● **Required work**
Work through the data below and copy out every line where "mathbb" is found.

Stored data entries:
▬▬▬

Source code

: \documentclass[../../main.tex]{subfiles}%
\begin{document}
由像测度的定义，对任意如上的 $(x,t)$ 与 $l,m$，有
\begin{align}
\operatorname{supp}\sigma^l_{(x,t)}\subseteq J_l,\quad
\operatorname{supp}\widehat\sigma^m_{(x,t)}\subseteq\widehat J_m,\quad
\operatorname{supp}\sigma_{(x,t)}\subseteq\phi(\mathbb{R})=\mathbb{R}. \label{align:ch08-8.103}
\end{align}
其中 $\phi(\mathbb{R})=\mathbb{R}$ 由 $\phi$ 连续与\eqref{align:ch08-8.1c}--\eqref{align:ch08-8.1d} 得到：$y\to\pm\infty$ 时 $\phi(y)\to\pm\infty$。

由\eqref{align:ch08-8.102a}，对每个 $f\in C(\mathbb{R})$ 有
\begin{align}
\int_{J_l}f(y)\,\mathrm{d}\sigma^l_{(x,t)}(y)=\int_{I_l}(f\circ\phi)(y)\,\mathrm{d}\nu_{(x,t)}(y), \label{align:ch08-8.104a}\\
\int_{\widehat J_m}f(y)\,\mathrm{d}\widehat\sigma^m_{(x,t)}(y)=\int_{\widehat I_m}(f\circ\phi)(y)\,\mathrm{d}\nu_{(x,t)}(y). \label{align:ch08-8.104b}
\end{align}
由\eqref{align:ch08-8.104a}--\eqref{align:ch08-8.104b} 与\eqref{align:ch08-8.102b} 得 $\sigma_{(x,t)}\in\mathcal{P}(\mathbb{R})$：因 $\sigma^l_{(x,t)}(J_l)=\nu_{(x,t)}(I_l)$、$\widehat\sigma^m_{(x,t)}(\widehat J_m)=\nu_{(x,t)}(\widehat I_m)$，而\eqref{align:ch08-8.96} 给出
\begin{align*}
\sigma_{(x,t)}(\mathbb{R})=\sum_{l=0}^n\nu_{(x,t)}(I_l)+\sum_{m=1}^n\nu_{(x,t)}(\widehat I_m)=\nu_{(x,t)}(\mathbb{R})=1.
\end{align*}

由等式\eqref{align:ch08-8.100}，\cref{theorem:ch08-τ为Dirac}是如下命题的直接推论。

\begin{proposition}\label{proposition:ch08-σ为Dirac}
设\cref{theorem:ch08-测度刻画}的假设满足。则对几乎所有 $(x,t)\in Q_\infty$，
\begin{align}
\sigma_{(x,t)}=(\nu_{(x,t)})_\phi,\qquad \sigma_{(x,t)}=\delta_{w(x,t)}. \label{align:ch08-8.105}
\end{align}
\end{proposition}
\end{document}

▬▬▬

● **Result**
\operatorname{supp}\sigma_{(x,t)}\subseteq\phi(\mathbb{R})=\mathbb{R}. \label{align:ch08-8.103}
其中 $\phi(\mathbb{R})=\mathbb{R}$ 由 $\phi$ 连续与\eqref{align:ch08-8.1c}--\eqref{align:ch08-8.1d} 得到：$y\to\pm\infty$ 时 $\phi(y)\to\pm\infty$。
由\eqref{align:ch08-8.102a}，对每个 $f\in C(\mathbb{R})$ 有
由\eqref{align:ch08-8.104a}--\eqref{align:ch08-8.104b} 与\eqref{align:ch08-8.102b} 得 $\sigma_{(x,t)}\in\mathcal{P}(\mathbb{R})$：因 $\sigma^l_{(x,t)}(J_l)=\nu_{(x,t)}(I_l)$、$\widehat\sigma^m_{(x,t)}(\widehat J_m)=\nu_{(x,t)}(\widehat I_m)$，而\eqref{align:ch08-8.96} 给出
\sigma_{(x,t)}(\mathbb{R})=\sum_{l=0}^n\nu_{(x,t)}(I_l)+\sum_{m=1}^n\nu_{(x,t)}(\widehat I_m)=\nu_{(x,t)}(\mathbb{R})=1.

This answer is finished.